# Task:
State the number of lines below in which the word "clojure" appears. Nothing else belongs in the answer.
Data for this task Block Start
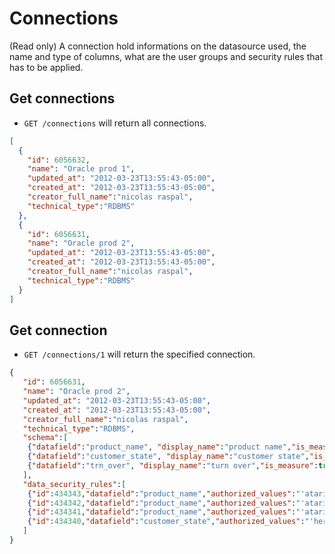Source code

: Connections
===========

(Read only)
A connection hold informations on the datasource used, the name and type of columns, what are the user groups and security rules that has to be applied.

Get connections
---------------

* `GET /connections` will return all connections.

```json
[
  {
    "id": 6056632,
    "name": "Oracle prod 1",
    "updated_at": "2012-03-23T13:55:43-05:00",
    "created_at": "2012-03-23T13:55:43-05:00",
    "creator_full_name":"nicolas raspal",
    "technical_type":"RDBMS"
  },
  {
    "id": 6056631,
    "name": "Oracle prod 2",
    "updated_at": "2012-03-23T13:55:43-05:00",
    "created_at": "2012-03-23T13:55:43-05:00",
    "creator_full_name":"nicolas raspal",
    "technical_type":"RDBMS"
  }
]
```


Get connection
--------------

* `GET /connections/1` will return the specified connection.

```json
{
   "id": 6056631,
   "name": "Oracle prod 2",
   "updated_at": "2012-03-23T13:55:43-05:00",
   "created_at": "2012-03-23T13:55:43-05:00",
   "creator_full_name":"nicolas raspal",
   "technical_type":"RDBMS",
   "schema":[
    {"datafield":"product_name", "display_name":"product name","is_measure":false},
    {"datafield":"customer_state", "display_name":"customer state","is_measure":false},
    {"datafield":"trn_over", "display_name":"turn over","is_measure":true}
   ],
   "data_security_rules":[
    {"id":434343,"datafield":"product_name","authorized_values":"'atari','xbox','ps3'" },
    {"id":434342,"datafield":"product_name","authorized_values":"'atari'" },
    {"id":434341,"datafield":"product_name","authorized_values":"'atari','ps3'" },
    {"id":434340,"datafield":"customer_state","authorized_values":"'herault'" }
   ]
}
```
Data for this task Block End
Data for this task Block Start
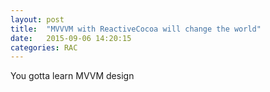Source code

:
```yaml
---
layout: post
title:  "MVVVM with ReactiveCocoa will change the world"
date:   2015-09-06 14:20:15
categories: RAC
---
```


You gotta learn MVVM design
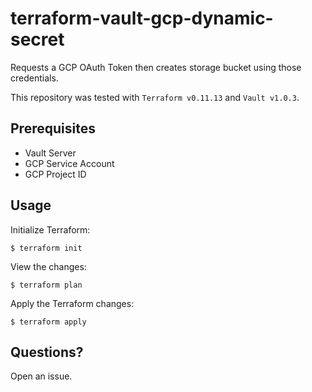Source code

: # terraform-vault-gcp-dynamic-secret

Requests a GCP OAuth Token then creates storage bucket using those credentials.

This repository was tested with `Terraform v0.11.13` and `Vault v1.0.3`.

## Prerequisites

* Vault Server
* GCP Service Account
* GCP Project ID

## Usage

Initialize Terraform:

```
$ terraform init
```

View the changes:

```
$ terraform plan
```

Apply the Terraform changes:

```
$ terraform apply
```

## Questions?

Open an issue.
Data for this task Block End
Data for this task Block Start
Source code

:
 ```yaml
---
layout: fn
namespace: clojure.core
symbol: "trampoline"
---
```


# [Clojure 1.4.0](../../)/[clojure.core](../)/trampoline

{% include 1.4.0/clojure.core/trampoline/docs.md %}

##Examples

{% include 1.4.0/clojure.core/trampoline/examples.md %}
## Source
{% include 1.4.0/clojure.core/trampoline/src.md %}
Data for this task Block End
# Written response:
5